La lengua viperina

Hay pocos animales tan cargados de asociaciones simbólicas como la serpiente. Tradiciones de todo el mundo le han asignado un lugar sagrado; se ha vinculado con la vida, con la muerte, con el bien, con el mal, con la lluvia, con la traición. Entre esta multiplicidad de significados permanece hasta nuestros días la idea de una relación especial entre la serpiente y cierto tipo de lenguaje. Hasta la fecha, en México, “viborear” significa hablar mal de una persona. El habla viperina es mordaz, maldiciente, aduladora, hiriente o retorcida. La lengua de las serpientes, el órgano físico, se presta para estas asociaciones por ser veloz, sisear, estar cerca del veneno y, sobre todo, por estar bifurcada. La imagen de una lengua dividida admite múltiples interpretaciones e invita a reflexiones interesantes sobre la naturaleza de la mendacidad, la ironía y la conciencia.

Ilustración: Raquel Moreno

La división de la lengua en dos se ha interpretado en primer lugar como signo de la discrepancia entre palabra, intenciones y acciones. Cuando hacía mi investigación doctoral sobre discurso político en Mali, encontré, por ejemplo, que una parte importante de la identidad étnica malinke se fundaba en el orgullo de tener palabra de honor, a diferencia de los fulani, que los malinke representaban como “personas con la lengua bifurcada”. En ese universo moral, la función básica del lenguaje es producir transparencia y certidumbre, reducir la inestabilidad. El acto discursivo emblemático, el de mayor solemnidad, son las promesas y juramentos. Se asigna un valor enorme al respeto de la palabra empeñada. El mal de la serpiente, en este caso, es un mundo donde el lenguaje ha perdido eficacia para convertirse en meras apariencias, sombras engañosas. La sospecha socava la capacidad humana de establecer acuerdos y actuar en concierto.

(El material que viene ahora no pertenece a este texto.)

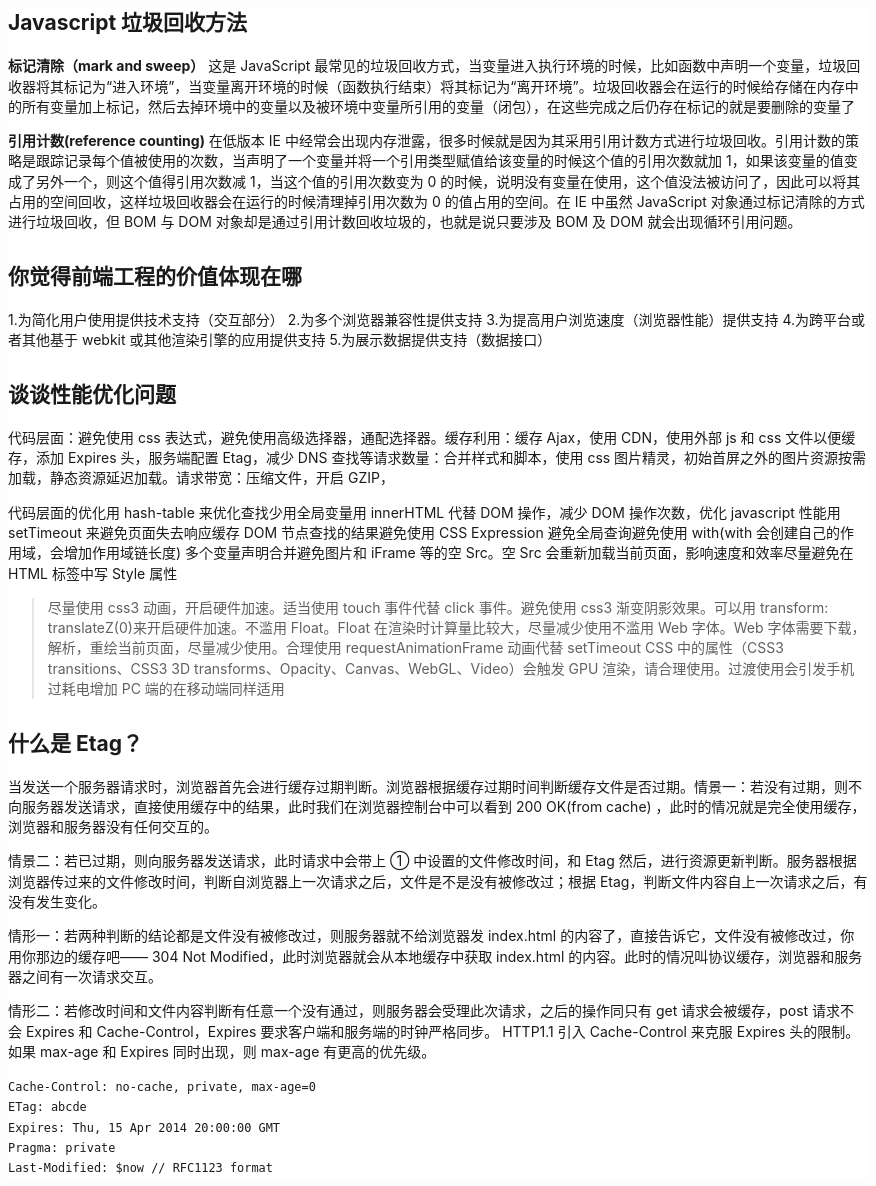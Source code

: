 ## Javascript 垃圾回收方法

**标记清除（mark and sweep）**
这是 JavaScript 最常见的垃圾回收方式，当变量进入执行环境的时候，比如函数中声明一个变量，垃圾回收器将其标记为“进入环境”，当变量离开环境的时候（函数执行结束）将其标记为“离开环境”。垃圾回收器会在运行的时候给存储在内存中的所有变量加上标记，然后去掉环境中的变量以及被环境中变量所引用的变量（闭包），在这些完成之后仍存在标记的就是要删除的变量了

**引用计数(reference counting)**
在低版本 IE 中经常会出现内存泄露，很多时候就是因为其采用引用计数方式进行垃圾回收。引用计数的策略是跟踪记录每个值被使用的次数，当声明了一个变量并将一个引用类型赋值给该变量的时候这个值的引用次数就加 1，如果该变量的值变成了另外一个，则这个值得引用次数减 1，当这个值的引用次数变为 0 的时候，说明没有变量在使用，这个值没法被访问了，因此可以将其占用的空间回收，这样垃圾回收器会在运行的时候清理掉引用次数为 0 的值占用的空间。在 IE 中虽然 JavaScript 对象通过标记清除的方式进行垃圾回收，但 BOM 与 DOM 对象却是通过引用计数回收垃圾的，也就是说只要涉及 BOM 及 DOM 就会出现循环引用问题。

## 你觉得前端工程的价值体现在哪

1.为简化用户使用提供技术支持（交互部分） 2.为多个浏览器兼容性提供支持 3.为提高用户浏览速度（浏览器性能）提供支持 4.为跨平台或者其他基于 webkit 或其他渲染引擎的应用提供支持 5.为展示数据提供支持（数据接口）

## 谈谈性能优化问题

代码层面：避免使用 css 表达式，避免使用高级选择器，通配选择器。缓存利用：缓存 Ajax，使用 CDN，使用外部 js 和 css 文件以便缓存，添加 Expires 头，服务端配置 Etag，减少 DNS 查找等请求数量：合并样式和脚本，使用 css 图片精灵，初始首屏之外的图片资源按需加载，静态资源延迟加载。请求带宽：压缩文件，开启 GZIP，

代码层面的优化用 hash-table 来优化查找少用全局变量用 innerHTML 代替 DOM 操作，减少 DOM 操作次数，优化 javascript 性能用 setTimeout 来避免页面失去响应缓存 DOM 节点查找的结果避免使用 CSS Expression
避免全局查询避免使用 with(with 会创建自己的作用域，会增加作用域链长度)
多个变量声明合并避免图片和 iFrame 等的空 Src。空 Src 会重新加载当前页面，影响速度和效率尽量避免在 HTML 标签中写 Style 属性

> 尽量使用 css3 动画，开启硬件加速。适当使用 touch 事件代替 click 事件。避免使用 css3 渐变阴影效果。可以用 transform: translateZ(0)来开启硬件加速。不滥用 Float。Float 在渲染时计算量比较大，尽量减少使用不滥用 Web 字体。Web 字体需要下载，解析，重绘当前页面，尽量减少使用。合理使用 requestAnimationFrame 动画代替 setTimeout
> CSS 中的属性（CSS3 transitions、CSS3 3D
> transforms、Opacity、Canvas、WebGL、Video）会触发 GPU 渲染，请合理使用。过渡使用会引发手机过耗电增加
> PC 端的在移动端同样适用

## 什么是 Etag？

当发送一个服务器请求时，浏览器首先会进行缓存过期判断。浏览器根据缓存过期时间判断缓存文件是否过期。情景一：若没有过期，则不向服务器发送请求，直接使用缓存中的结果，此时我们在浏览器控制台中可以看到 200 OK(from cache) ，此时的情况就是完全使用缓存，浏览器和服务器没有任何交互的。

情景二：若已过期，则向服务器发送请求，此时请求中会带上 ① 中设置的文件修改时间，和 Etag
然后，进行资源更新判断。服务器根据浏览器传过来的文件修改时间，判断自浏览器上一次请求之后，文件是不是没有被修改过；根据 Etag，判断文件内容自上一次请求之后，有没有发生变化。

情形一：若两种判断的结论都是文件没有被修改过，则服务器就不给浏览器发 index.html 的内容了，直接告诉它，文件没有被修改过，你用你那边的缓存吧—— 304 Not Modified，此时浏览器就会从本地缓存中获取 index.html 的内容。此时的情况叫协议缓存，浏览器和服务器之间有一次请求交互。

情形二：若修改时间和文件内容判断有任意一个没有通过，则服务器会受理此次请求，之后的操作同只有 get 请求会被缓存，post 请求不会 Expires 和 Cache-Control，Expires 要求客户端和服务端的时钟严格同步。
HTTP1.1 引入 Cache-Control 来克服 Expires 头的限制。如果 max-age 和 Expires 同时出现，则 max-age 有更高的优先级。

    Cache-Control: no-cache, private, max-age=0
    ETag: abcde
    Expires: Thu, 15 Apr 2014 20:00:00 GMT
    Pragma: private
    Last-Modified: $now // RFC1123 format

La lengua bifurcada, sin embargo, admite una interpretación distinta, con mayores matices morales. Una manera de entender la ironía es precisamente como un mensaje con destinatarios bifurcados. A diferencia del sarcasmo, que suele ser obvio, cuando la ironía es potente tiene la capacidad de segregar al público en dos: las personas que permanecen en la literalidad, por un lado, y las personas que entienden el sentido irónico, por el otro. Por eso la ironía se vuelve un recurso fundamental en los momentos de mayor opresión ideológica, cuando es necesario introducir nuevos significados sin quebrantar las formas políticas imperantes. Es un mecanismo de evasión de la censura, una herramienta central del razonamiento crítico que permite exponer lugares comunes con un gesto mínimo de distancia. Un guiño que entre entendedores revele una nueva capa de significados.

La distancia, en realidad, puede ser respecto a sí mismo. “Ironizar —dice el poeta ruso Aleksandr Blok— es ausentarse”. En la ironía conformista, cínica, esa ausencia se expresa como irresponsabilidad. No hay un yo como el yo que sostiene un juramento, un sujeto que cargue el peso de las palabras. Pero ausentarse también puede ser desdoblarse, salirse de sí para verse a sí mismo y a su circunstancia desde afuera. Esa bifurcación respecto de sí tiene varios nombres. Es el sentido original de la palabra “reflexión”; es también el aspecto que introduce el sufijo meta-, como en metarrelato, metaficción, metadocumental. Es, en pocas palabras, la conciencia, la capacidad de percibirnos a nosotros mismos.

Es curioso, en ese sentido, que sea precisamente la serpiente, con su lengua viperina, la que haya persuadido a Eva en el relato del Génesis. Porque el don, o maldición, que introdujo al mundo con sus palabras fue la conciencia. Después de comer el fruto del árbol prohibido, Adán y Eva se vieron a sí mismos, supieron que estaban desnudos.

 

Natalia Mendoza

Antropóloga y ensayista. Estudió Relaciones Internacionales en El Colegio de México y un doctorado en Antropología en la Universidad de Columbia.